[Plain-text document sources]
○ ○ ○ ○ ○

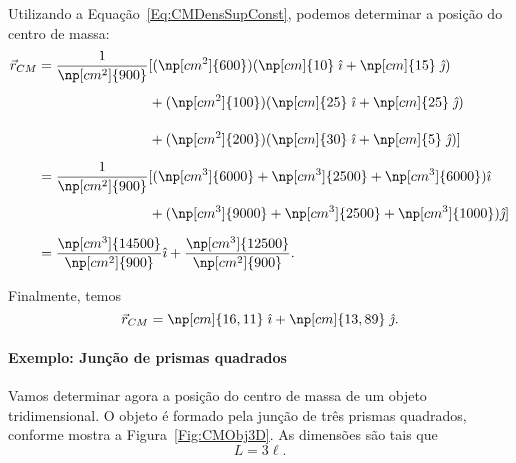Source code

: \noindent{}Utilizando a Equação~\eqref{Eq:CMDensSupConst}, podemos determinar a posição do centro de massa:
\begin{align*}
    \vec{r}_{CM} &= \frac{1}{\np[cm^2]{900}} [(\np[cm^2]{600})(\np[cm]{10} \;\versi + \np[cm]{15} \;\versj) \\
    &\phantom{= \frac{1}{\np[cm^2]{900}} [}+ (\np[cm^2]{100})(\np[cm]{25} \;\versi + \np[cm]{25} \;\versj) \\
    &\phantom{= \frac{1}{\np[cm^2]{900}} [}+ (\np[cm^2]{200})(\np[cm]{30} \;\versi + \np[cm]{5} \;\versj)] \\
    &=\frac{1}{\np[cm^2]{900}}[(\np[cm^3]{6000} + \np[cm^3]{2500} + \np[cm^3]{6000})\versi \\
    &\phantom{= \frac{1}{\np[cm^2]{900}} [}+ (\np[cm^3]{9000}+ \np[cm^3]{2500} + \np[cm^3]{1000})\versj] \\
    &=\frac{\np[cm^3]{14500}}{\np[cm^2]{900}} \versi + \frac{\np[cm^3]{12500}}{\np[cm^2]{900}}.
\end{align*}

\noindent{}Finalmente, temos
\begin{equation}
    \vec{r}_{CM} = \np[cm]{16,11}\;\versi + \np[cm]{13,89}\;\versj.
\end{equation}

\paragraph{Exemplo: Junção de prismas quadrados}

Vamos determinar agora a posição do centro de massa de um objeto tridimensional. O objeto é formado pela junção de três prismas quadrados, conforme mostra a Figura~\ref{Fig:CMObj3D}. As dimensões são tais que
\begin{equation}
    L = 3 \ell.
\end{equation}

○ ○ ○ ○ ○

• [Required work] Exact copy, no pictures: return the entries word for word.

• [Written answer]
Source code

: \noindent{}Utilizando a Equação~\eqref{Eq:CMDensSupConst}, podemos determinar a posição do centro de massa:
\begin{align*}
    \vec{r}_{CM} &= \frac{1}{\np[cm^2]{900}} [(\np[cm^2]{600})(\np[cm]{10} \;\versi + \np[cm]{15} \;\versj) \\
    &\phantom{= \frac{1}{\np[cm^2]{900}} [}+ (\np[cm^2]{100})(\np[cm]{25} \;\versi + \np[cm]{25} \;\versj) \\
    &\phantom{= \frac{1}{\np[cm^2]{900}} [}+ (\np[cm^2]{200})(\np[cm]{30} \;\versi + \np[cm]{5} \;\versj)] \\
    &=\frac{1}{\np[cm^2]{900}}[(\np[cm^3]{6000} + \np[cm^3]{2500} + \np[cm^3]{6000})\versi \\
    &\phantom{= \frac{1}{\np[cm^2]{900}} [}+ (\np[cm^3]{9000}+ \np[cm^3]{2500} + \np[cm^3]{1000})\versj] \\
    &=\frac{\np[cm^3]{14500}}{\np[cm^2]{900}} \versi + \frac{\np[cm^3]{12500}}{\np[cm^2]{900}}.
\end{align*}

\noindent{}Finalmente, temos
\begin{equation}
    \vec{r}_{CM} = \np[cm]{16,11}\;\versi + \np[cm]{13,89}\;\versj.
\end{equation}

\paragraph{Exemplo: Junção de prismas quadrados}

Vamos determinar agora a posição do centro de massa de um objeto tridimensional. O objeto é formado pela junção de três prismas quadrados, conforme mostra a Figura~\ref{Fig:CMObj3D}. As dimensões são tais que
\begin{equation}
    L = 3 \ell.
\end{equation}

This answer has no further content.